The next step is to connect the source (or other transformation) to a DQS Cleansing Transformation and edit the task.

Figure 10-26 shows the Connection Manager tab of the DQS Cleansing Transformation. You need to connect to the DQS server and choose the knowledge base that you will be using for your source input data within SSIS.

image

FIGURE 10-26

In this example, the source data contains states/provinces and countries, so you will use the built-in DQS Data KB to connect the states and countries. To see the list of domains, choose DQS Data from the Data Quality Knowledge Base dropdown, as shown in Figure 10-27.

image

FIGURE 10-27

The Mapping tab contains the list of input columns that can be used against the KB domains. In Figure 10-28, both the StateProvinceCode and the CountryRegionName columns are selected in the input column list and matched to the US - State (2-letter leading) and Country/Region domains in the Domain dropdown.

image

FIGURE 10-28

You are also able to redirect the errors to the error output for the rows that do not meet the domain criteria and rules, using the Configure Error Output dropdown at the bottom of the DQS editor.

Figure 10-29 shows the simple Data Flow with a couple of Multicast Transformations so that the data can be viewed (for demo purposes).

image

FIGURE 10-29

In addition to mapping the inputs to the DQS domain, the DQS Cleansing Transformation also provides additional data in the output of the transformation. Figure 10-30 shows a Data Viewer with the output rows and columns resulting from the DQS cleansing process.

image

FIGURE 10-30

In this example, note the highlighted row indicating where the country was corrected and standardized to the DQS domain definition. Besides the original and corrected value returned, you can also see a reason code, as well as a confidence level on the correction. These are similar to the Fuzzy Component outputs shown earlier, except you have much more control and flexibility in terms of how you define your data cleansing process within DQS and apply it in SSIS.
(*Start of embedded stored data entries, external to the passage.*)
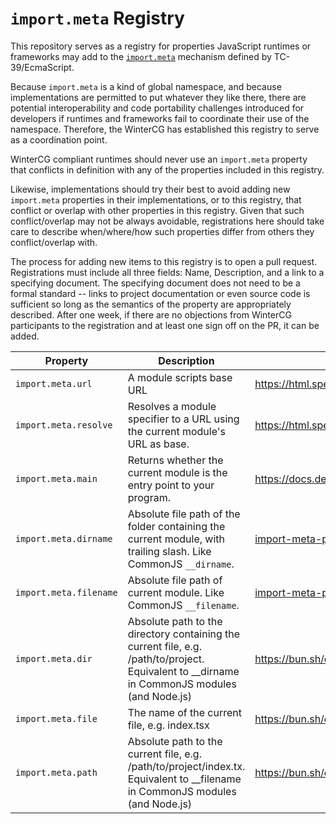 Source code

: # `import.meta` Registry

This repository serves as a registry for properties JavaScript runtimes or frameworks may add to the [`import.meta`](https://tc39.es/ecma262/multipage/ecmascript-language-expressions.html#prod-ImportMeta) mechanism defined by TC-39/EcmaScript.

Because `import.meta` is a kind of global namespace, and because implementations are permitted to put whatever they like there, there are potential interoperability and code portability challenges introduced for developers if runtimes and frameworks fail to coordinate their use of the namespace. Therefore, the WinterCG has established this registry to serve as a coordination point.

WinterCG compliant runtimes should never use an `import.meta` property that conflicts in definition with any of the properties included in this registry.

Likewise, implementations should try their best to avoid adding new `import.meta` properties in their implementations, or to this registry, that conflict or overlap with other properties in this registry. Given that such conflict/overlap may not be always avoidable, registrations here should take care to describe when/where/how such properties differ from others they conflict/overlap with.

The process for adding new items to this registry is to open a pull request. Registrations must include all three fields: Name, Description, and a link to a specifying document. The specifying document does not need to be a formal standard -- links to project documentation or even source code is sufficient so long as the semantics of the property are appropriately described. After one week, if there are no objections from WinterCG participants to the registration and at least one sign off on the PR, it can be added.

|        Property       | Description | Link |
| --------------------- | ----------- | ---- |
| `import.meta.url`     | A module scripts base URL | https://html.spec.whatwg.org/multipage/webappapis.html#hostgetimportmetaproperties |
| `import.meta.resolve` | Resolves a module specifier to a URL using the current module's URL as base. | https://html.spec.whatwg.org/multipage/webappapis.html#hostgetimportmetaproperties |
| `import.meta.main`    | Returns whether the current module is the entry point to your program. | https://docs.deno.com/runtime/manual/runtime/import_meta_api/#import.meta.main |
| `import.meta.dirname` | Absolute file path of the folder containing the current module, with trailing slash. Like CommonJS `__dirname`. | [import-meta-path-helpers.md](./import-meta-path-helpers.md) |
| `import.meta.filename` | Absolute file path of current module. Like CommonJS `__filename`. | [import-meta-path-helpers.md](./import-meta-path-helpers.md) |
| `import.meta.dir`     | Absolute path to the directory containing the current file, e.g. /path/to/project. Equivalent to __dirname in CommonJS modules (and Node.js) | https://bun.sh/docs/api/import-meta |
| `import.meta.file`    | The name of the current file, e.g. index.tsx | https://bun.sh/docs/api/import-meta |
| `import.meta.path`    | Absolute path to the current file, e.g. /path/to/project/index.tx. Equivalent to __filename in CommonJS modules (and Node.js) | https://bun.sh/docs/api/import-meta |
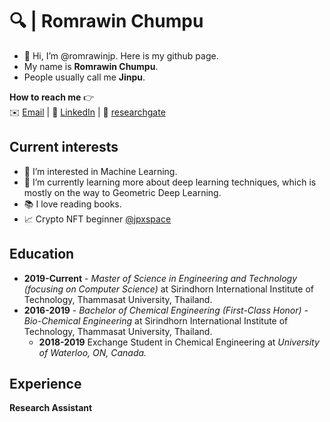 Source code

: # 🔍 | Romrawin Chumpu

- 👋 Hi, I’m @romrawinjp. Here is my github page.
- My name is **Romrawin Chumpu**.
- People usually call me **Jinpu**.

**How to reach me** 👉    
✉️ [Email](mailto:m6222040393@g.siit.tu.ac.th) | 📘 [LinkedIn](https://www.linkedin.com/in/romrawin-chumpu/) | 📰 [researchgate](https://www.researchgate.net/profile/Romrawin-Chumpu)

## Current interests

- 👀 I’m interested in Machine Learning.
- 🌱 I’m currently learning more about deep learning techniques, which is mostly on the way to Geometric Deep Learning.
- 📚 I love reading books.
- 📈 Crypto NFT beginner [@jpxspace](https://www.instagram.com/jpxspace)

## Education

- **2019-Current** - _Master of Science in Engineering and Technology (focusing on Computer Science)_ at Sirindhorn International Institute of Technology, Thammasat University, Thailand.
- **2016-2019** - _Bachelor of Chemical Engineering (First-Class Honor) - Bio-Chemical Engineering_ at Sirindhorn International Institute of Technology, Thammasat University, Thailand.
  - **2018-2019** Exchange Student in Chemical Engineering at _University of Waterloo, ON, Canada._

## Experience

**Research Assistant**
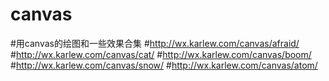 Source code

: # canvas
#用canvas的绘图和一些效果合集
#http://wx.karlew.com/canvas/afraid/
#http://wx.karlew.com/canvas/cat/
#http://wx.karlew.com/canvas/boom/
#http://wx.karlew.com/canvas/snow/
#http://wx.karlew.com/canvas/atom/
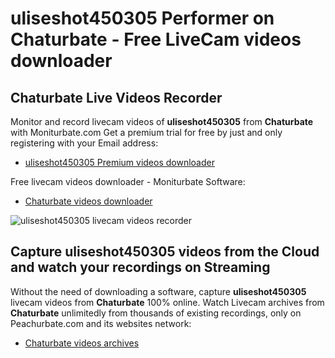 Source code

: # uliseshot450305 Performer on Chaturbate - Free LiveCam videos downloader

## Chaturbate Live Videos Recorder

Monitor and record livecam videos of **uliseshot450305** from **Chaturbate** with Moniturbate.com
Get a premium trial for free by just and only registering with your Email address:
* [uliseshot450305 Premium videos downloader](https://moniturbate.com/request-demo-licence-key.html)

Free livecam videos downloader - Moniturbate Software:
* [Chaturbate videos downloader](https://moniturbate.com/moniturbate-download-software.html)

![uliseshot450305 livecam videos recorder](https://peachurnet.com/templates/moniturbate-software.png)


## Capture uliseshot450305 videos from the Cloud and watch your recordings on Streaming

Without the need of downloading a software, capture **uliseshot450305** livecam videos from **Chaturbate** 100% online.
Watch Livecam archives from **Chaturbate** unlimitedly from thousands of existing recordings, only on Peachurbate.com and its websites network:
* [Chaturbate videos archives](https://peachurnet.com/) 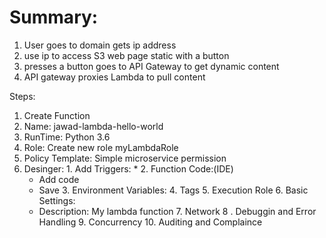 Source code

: # Summary:
  1. User goes to domain gets ip address
  2. use ip to access S3 web page static with a button
  3. presses a button goes to API Gateway to get dynamic content
  4. API gateway proxies Lambda to pull content

Steps:
  1. Create Function
  2. Name: jawad-lambda-hello-world
  3. RunTime: Python 3.6
  4. Role: Create new role myLambdaRole
  5. Policy Template: Simple microservice permission
  6. Desinger:
    1. Add Triggers:
      * 
    2. Function Code:(IDE)
      * Add code 
      * Save
    3. Environment Variables:
    4. Tags
    5. Execution Role
    6. Basic Settings:
      * Description: My lambda function
    7. Network
    8 . Debuggin and Error Handling
    9. Concurrency
    10. Auditing and Complaince
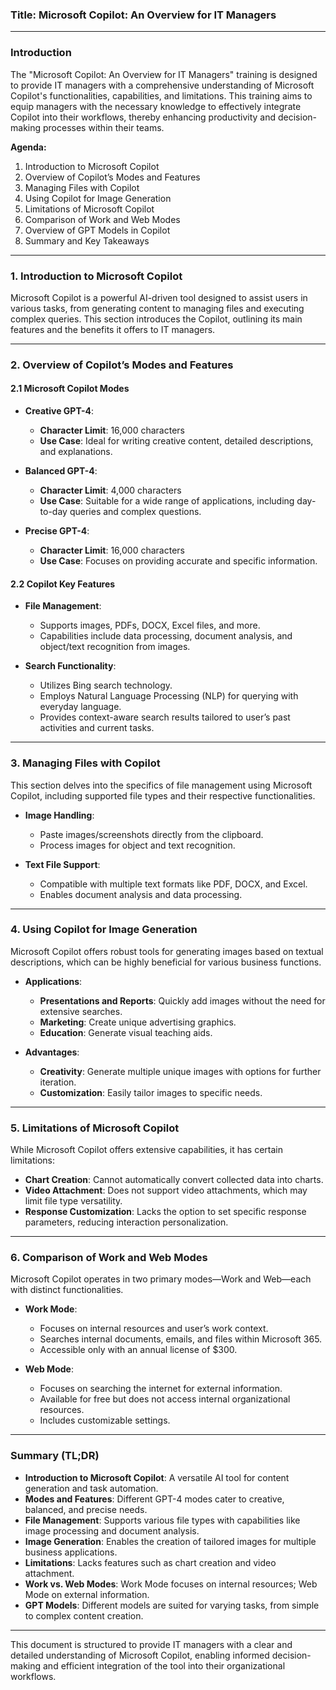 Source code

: ### **Title: Microsoft Copilot: An Overview for IT Managers**

---

### **Introduction**

The "Microsoft Copilot: An Overview for IT Managers" training is designed to provide IT managers with a comprehensive understanding of Microsoft Copilot's functionalities, capabilities, and limitations. This training aims to equip managers with the necessary knowledge to effectively integrate Copilot into their workflows, thereby enhancing productivity and decision-making processes within their teams.

**Agenda:**

1. Introduction to Microsoft Copilot
2. Overview of Copilot’s Modes and Features
3. Managing Files with Copilot
4. Using Copilot for Image Generation
5. Limitations of Microsoft Copilot
6. Comparison of Work and Web Modes
7. Overview of GPT Models in Copilot
8. Summary and Key Takeaways

---

### **1. Introduction to Microsoft Copilot**

Microsoft Copilot is a powerful AI-driven tool designed to assist users in various tasks, from generating content to managing files and executing complex queries. This section introduces the Copilot, outlining its main features and the benefits it offers to IT managers.

---

### **2. Overview of Copilot’s Modes and Features**

#### **2.1 Microsoft Copilot Modes**

- **Creative GPT-4**: 
  - **Character Limit**: 16,000 characters
  - **Use Case**: Ideal for writing creative content, detailed descriptions, and explanations.
  
- **Balanced GPT-4**: 
  - **Character Limit**: 4,000 characters
  - **Use Case**: Suitable for a wide range of applications, including day-to-day queries and complex questions.
  
- **Precise GPT-4**: 
  - **Character Limit**: 16,000 characters
  - **Use Case**: Focuses on providing accurate and specific information.

#### **2.2 Copilot Key Features**

- **File Management**: 
  - Supports images, PDFs, DOCX, Excel files, and more.
  - Capabilities include data processing, document analysis, and object/text recognition from images.
  
- **Search Functionality**:
  - Utilizes Bing search technology.
  - Employs Natural Language Processing (NLP) for querying with everyday language.
  - Provides context-aware search results tailored to user’s past activities and current tasks.

---

### **3. Managing Files with Copilot**

This section delves into the specifics of file management using Microsoft Copilot, including supported file types and their respective functionalities.

- **Image Handling**: 
  - Paste images/screenshots directly from the clipboard.
  - Process images for object and text recognition.
  
- **Text File Support**: 
  - Compatible with multiple text formats like PDF, DOCX, and Excel.
  - Enables document analysis and data processing.

---

### **4. Using Copilot for Image Generation**

Microsoft Copilot offers robust tools for generating images based on textual descriptions, which can be highly beneficial for various business functions.

- **Applications**: 
  - **Presentations and Reports**: Quickly add images without the need for extensive searches.
  - **Marketing**: Create unique advertising graphics.
  - **Education**: Generate visual teaching aids.

- **Advantages**:
  - **Creativity**: Generate multiple unique images with options for further iteration.
  - **Customization**: Easily tailor images to specific needs.

---

### **5. Limitations of Microsoft Copilot**

While Microsoft Copilot offers extensive capabilities, it has certain limitations:

- **Chart Creation**: Cannot automatically convert collected data into charts.
- **Video Attachment**: Does not support video attachments, which may limit file type versatility.
- **Response Customization**: Lacks the option to set specific response parameters, reducing interaction personalization.

---

### **6. Comparison of Work and Web Modes**

Microsoft Copilot operates in two primary modes—Work and Web—each with distinct functionalities.

- **Work Mode**:
  - Focuses on internal resources and user’s work context.
  - Searches internal documents, emails, and files within Microsoft 365.
  - Accessible only with an annual license of $300.

- **Web Mode**:
  - Focuses on searching the internet for external information.
  - Available for free but does not access internal organizational resources.
  - Includes customizable settings.

---

### **Summary (TL;DR)**

- **Introduction to Microsoft Copilot**: A versatile AI tool for content generation and task automation.
- **Modes and Features**: Different GPT-4 modes cater to creative, balanced, and precise needs.
- **File Management**: Supports various file types with capabilities like image processing and document analysis.
- **Image Generation**: Enables the creation of tailored images for multiple business applications.
- **Limitations**: Lacks features such as chart creation and video attachment.
- **Work vs. Web Modes**: Work Mode focuses on internal resources; Web Mode on external information.
- **GPT Models**: Different models are suited for varying tasks, from simple to complex content creation.

---

This document is structured to provide IT managers with a clear and detailed understanding of Microsoft Copilot, enabling informed decision-making and efficient integration of the tool into their organizational workflows. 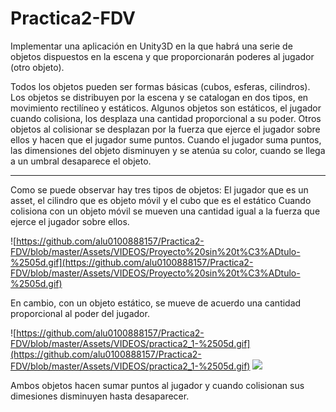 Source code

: # Practica2-FDV

Implementar una aplicación en Unity3D en la que habrá una serie de objetos dispuestos en la escena y que proporcionarán poderes al jugador (otro objeto).

Todos los objetos pueden ser formas básicas (cubos, esferas, cilindros).
Los objetos se distribuyen por la escena y se catalogan en dos tipos, en movimiento rectilíneo y estáticos.
Algunos objetos son estáticos, el jugador cuando colisiona, los desplaza una cantidad proporcional a su poder.
Otros objetos al colisionar se desplazan por la fuerza que ejerce el jugador sobre ellos y hacen que el jugador sume puntos.
Cuando el jugador suma puntos, las dimensiones del objeto disminuyen y se atenúa su color, cuando se llega a un umbral desaparece el objeto.

----------------------------------------------------

Como se puede observar hay tres tipos de objetos:
El jugador que es un asset, el cilindro que es objeto móvil y el cubo que es el estático 
Cuando colisiona con un objeto móvil se mueven una cantidad igual a la fuerza que ejerce el jugador sobre ellos.

![https://github.com/alu0100888157/Practica2-FDV/blob/master/Assets/VIDEOS/Proyecto%20sin%20t%C3%ADtulo-%2505d.gif](https://github.com/alu0100888157/Practica2-FDV/blob/master/Assets/VIDEOS/Proyecto%20sin%20t%C3%ADtulo-%2505d.gif)

En cambio, con un objeto estático, se mueve de acuerdo una cantidad proporcional al poder del jugador.

![https://github.com/alu0100888157/Practica2-FDV/blob/master/Assets/VIDEOS/practica2_1-%2505d.gif](https://github.com/alu0100888157/Practica2-FDV/blob/master/Assets/VIDEOS/practica2_1-%2505d.gif)
![](./Assets/VIDEOS/practica2_3-%2505d)

Ambos objetos hacen sumar puntos al jugador y cuando colisionan sus dimesiones disminuyen hasta desaparecer.
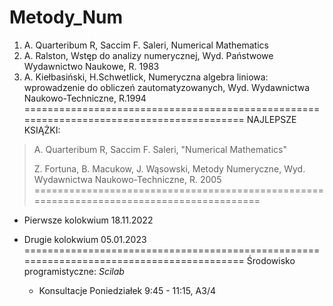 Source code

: # Metody_Num
1. A. Quarteribum R, Saccim F. Saleri, Numerical Mathematics
2. A. Ralston, Wstęp do analizy numerycznej, Wyd. Państwowe Wydawnictwo Naukowe, R. 1983
3. A. Kiełbasiński, H.Schwetlick, Numeryczna algebra liniowa: wprowadzenie do obliczeń zautomatyzowanych, Wyd. Wydawnictwa Naukowo-Techniczne, R.1994
=========================================================================================
NAJLEPSZE KSIĄŻKI:
> A. Quarteribum R, Saccim F. Saleri, "Numerical Mathematics"
> 
> Z. Fortuna, B. Macukow, J. Wąsowski, Metody Numeryczne, Wyd. Wydawnictwa Naukowo-Techniczne, R. 2005
=========================================================================================
* Pierwsze kolokwium
  18.11.2022
* Drugie kolokwium
  05.01.2023
=========================================================================================
  Środowisko programistyczne: *Scilab*
  
  * Konsultacje
  Poniedziałek 9:45 - 11:15, A3/4  
  
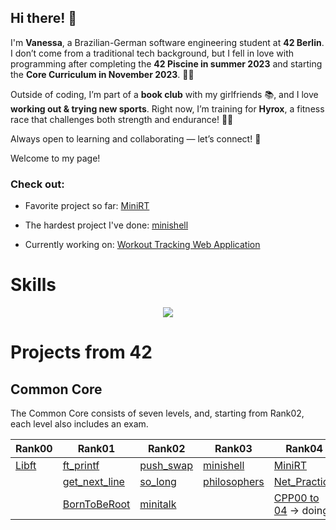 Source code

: ## Hi there! 🌻 

I'm **Vanessa**, a Brazilian-German software engineering student at **42 Berlin**. I don’t come from a traditional tech background, but I fell in love with programming after completing the **42 Piscine in summer 2023** and starting the **Core Curriculum in November 2023**. 🏊‍♂️

Outside of coding, I’m part of a **book club** with my girlfriends 📚, and I love **working out & trying new sports**. Right now, I’m training for **Hyrox**, a fitness race that challenges both strength and endurance! 💪🔥  

Always open to learning and collaborating — let’s connect! 💫  

Welcome to my page!


### Check out:
+ Favorite project so far: [MiniRT](https://github.com/vados-sa/42MiniRT)

+ The hardest project I've done: [minishell](https://github.com/vados-sa/42minishell)

+ Currently working on: [Workout Tracking Web Application](https://github.com/vados-sa/Workout-Tracking-App)


# Skills
<p align="center">
  <a href="https://skillicons.dev">
    <img src="https://skillicons.dev/icons?i=c,git,github,bash,linux,vim,vscode,notion,python" />
  </a>
</p>


# Projects from 42

## Common Core
The Common Core consists of seven levels, and, starting from Rank02, each level also includes an exam.

| Rank00        | Rank01        | Rank02        | Rank03        | Rank04        |
|----------------|----------------|----------------|----------------|----------------|
| [Libft](https://github.com/vados-sa/Libft)      | [ft_printf](https://github.com/vados-sa/ft_printf/tree/main)   | [push_swap](https://github.com/vados-sa/push_swap)  | [minishell](https://github.com/vados-sa/42minishell) | [MiniRT](https://github.com/vados-sa/42MiniRT) |
|                | [get_next_line](https://github.com/vados-sa/get_next_line) | [so_long](https://github.com/vados-sa/so_long)   | [philosophers](https://github.com/vados-sa/Philosophers) | [Net_Practice](https://github.com/vados-sa/Net_Practice) |
|                | [BornToBeRoot](https://github.com/vados-sa/BornToBeRoot) | [minitalk](https://github.com/vados-sa/minitalk)   |                 | [CPP00 to 04](https://github.com/vados-sa/CPP) -> doing. |

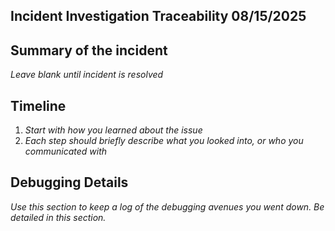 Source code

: ## Incident Investigation Traceability 08/15/2025

## Summary of the incident
_Leave blank until incident is resolved_

## Timeline
1. _Start with how you learned about the issue_
2. _Each step should briefly describe what you looked into, or who you communicated with_

## Debugging Details
_Use this section to keep a log of the debugging avenues you went down. Be detailed in this section._
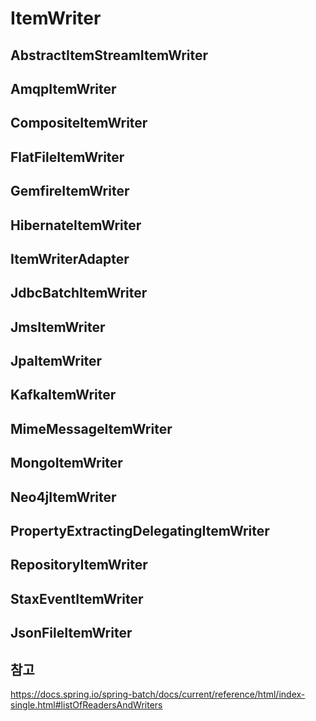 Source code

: # ItemWriter

## AbstractItemStreamItemWriter

## AmqpItemWriter

## CompositeItemWriter

## FlatFileItemWriter

## GemfireItemWriter

## HibernateItemWriter

## ItemWriterAdapter

## JdbcBatchItemWriter

## JmsItemWriter

## JpaItemWriter

## KafkaItemWriter

## MimeMessageItemWriter

## MongoItemWriter

## Neo4jItemWriter

## PropertyExtractingDelegatingItemWriter

## RepositoryItemWriter

## StaxEventItemWriter

## JsonFileItemWriter

## 참고
https://docs.spring.io/spring-batch/docs/current/reference/html/index-single.html#listOfReadersAndWriters   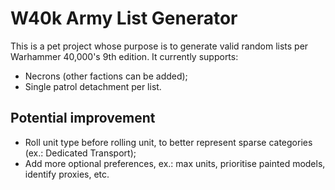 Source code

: # W40k Army List Generator

This is a pet project whose purpose is to generate valid random lists per Warhammer 40,000's 9th edition. It currently supports:

* Necrons (other factions can be added);
* Single patrol detachment per list.

## Potential improvement

* Roll unit type before rolling unit, to better represent sparse categories (ex.: Dedicated Transport);
* Add more optional preferences, ex.: max units, prioritise painted models, identify proxies, etc.
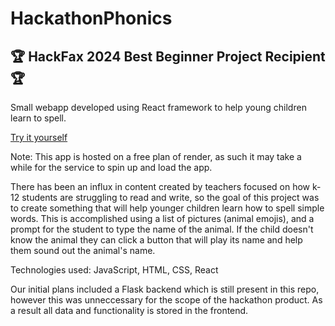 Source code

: # HackathonPhonics

## 🏆 HackFax 2024 Best Beginner Project Recipient 🏆

Small webapp developed using React framework to help young children learn to spell. 

[Try it yourself](https://hackaphonics.onrender.com)

Note: This app is hosted on a free plan of render, as such it may take a while for the service to spin up and load the app.

There has been an influx in content created by teachers focused on how k-12 students are struggling to read and write, so the goal of this project was to create something that will help younger children learn how to spell simple words.
This is accomplished using a list of pictures (animal emojis), and a prompt for the student to type the name of the animal. If the child doesn't know the animal they can click a button that will play its name and help them sound out the animal's name.

Technologies used: JavaScript, HTML, CSS, React

Our initial plans included a Flask backend which is still present in this repo, however this was unneccessary for the scope of the hackathon product. As a result all data and functionality is stored in the frontend.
An alternate way to see the data flowing through the DQS transformation is to use a Data Tap. This is for when your package is deployed to an SSIS server catalog. Chapter 22 covers how to use a Data Tap in SSIS.

MASTER DATA MANAGEMENT

Master data management (MDM) is the process an organization goes through to discover and define data with the ultimate goal of compiling a master list of data.

Gartner, the well-known technology research and advisory company, defines Master data management as “a technology-enabled discipline in which business and IT work together to ensure the uniformity, accuracy, stewardship, semantic consistency and accountability of the enterprise’s official shared master data assets” (http://www.gartner.com/it-glossary/master-data-management-mdm).

Along with choosing an MDM technology, any project will include an evaluation phase by the business to check and validate records. A successful MDM solution is reliable, centralized data that can be analyzed, resulting in better and more accurate business decisions.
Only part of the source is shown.